Your assignment =>
Identify all lines below that hold "complications" and collect them.
____ Entries shown
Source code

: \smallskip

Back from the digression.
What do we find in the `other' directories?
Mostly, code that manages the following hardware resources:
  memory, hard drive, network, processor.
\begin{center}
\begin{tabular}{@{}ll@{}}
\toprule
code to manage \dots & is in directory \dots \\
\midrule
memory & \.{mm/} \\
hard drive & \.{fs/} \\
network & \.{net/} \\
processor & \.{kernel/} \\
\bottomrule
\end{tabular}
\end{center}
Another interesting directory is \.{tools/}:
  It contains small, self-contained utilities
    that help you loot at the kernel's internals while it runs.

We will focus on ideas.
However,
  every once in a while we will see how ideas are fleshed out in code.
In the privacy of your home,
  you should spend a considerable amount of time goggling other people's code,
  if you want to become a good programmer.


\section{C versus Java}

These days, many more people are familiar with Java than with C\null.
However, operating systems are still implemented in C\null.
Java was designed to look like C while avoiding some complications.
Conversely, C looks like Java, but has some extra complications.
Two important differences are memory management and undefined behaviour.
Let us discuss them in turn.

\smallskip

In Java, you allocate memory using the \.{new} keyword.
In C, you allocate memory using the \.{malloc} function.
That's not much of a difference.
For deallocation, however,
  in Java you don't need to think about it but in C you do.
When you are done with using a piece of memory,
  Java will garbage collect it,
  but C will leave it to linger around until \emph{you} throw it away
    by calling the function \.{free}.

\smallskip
________
____ Entries shown
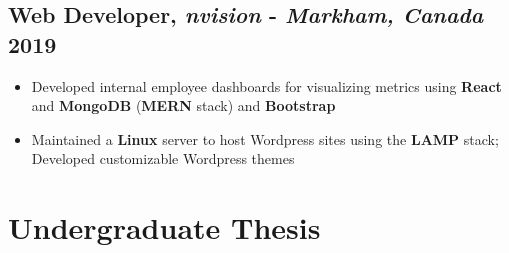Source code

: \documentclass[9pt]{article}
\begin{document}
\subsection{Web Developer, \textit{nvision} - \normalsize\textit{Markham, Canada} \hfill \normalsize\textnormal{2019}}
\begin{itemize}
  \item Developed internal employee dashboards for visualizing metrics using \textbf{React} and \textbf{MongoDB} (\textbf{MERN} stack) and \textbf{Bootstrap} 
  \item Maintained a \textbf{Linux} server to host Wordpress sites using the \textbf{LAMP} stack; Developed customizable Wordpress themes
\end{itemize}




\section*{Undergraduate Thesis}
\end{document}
________
Answer to this exercise =>
Java was designed to look like C while avoiding some complications.
Conversely, C looks like Java, but has some extra complications.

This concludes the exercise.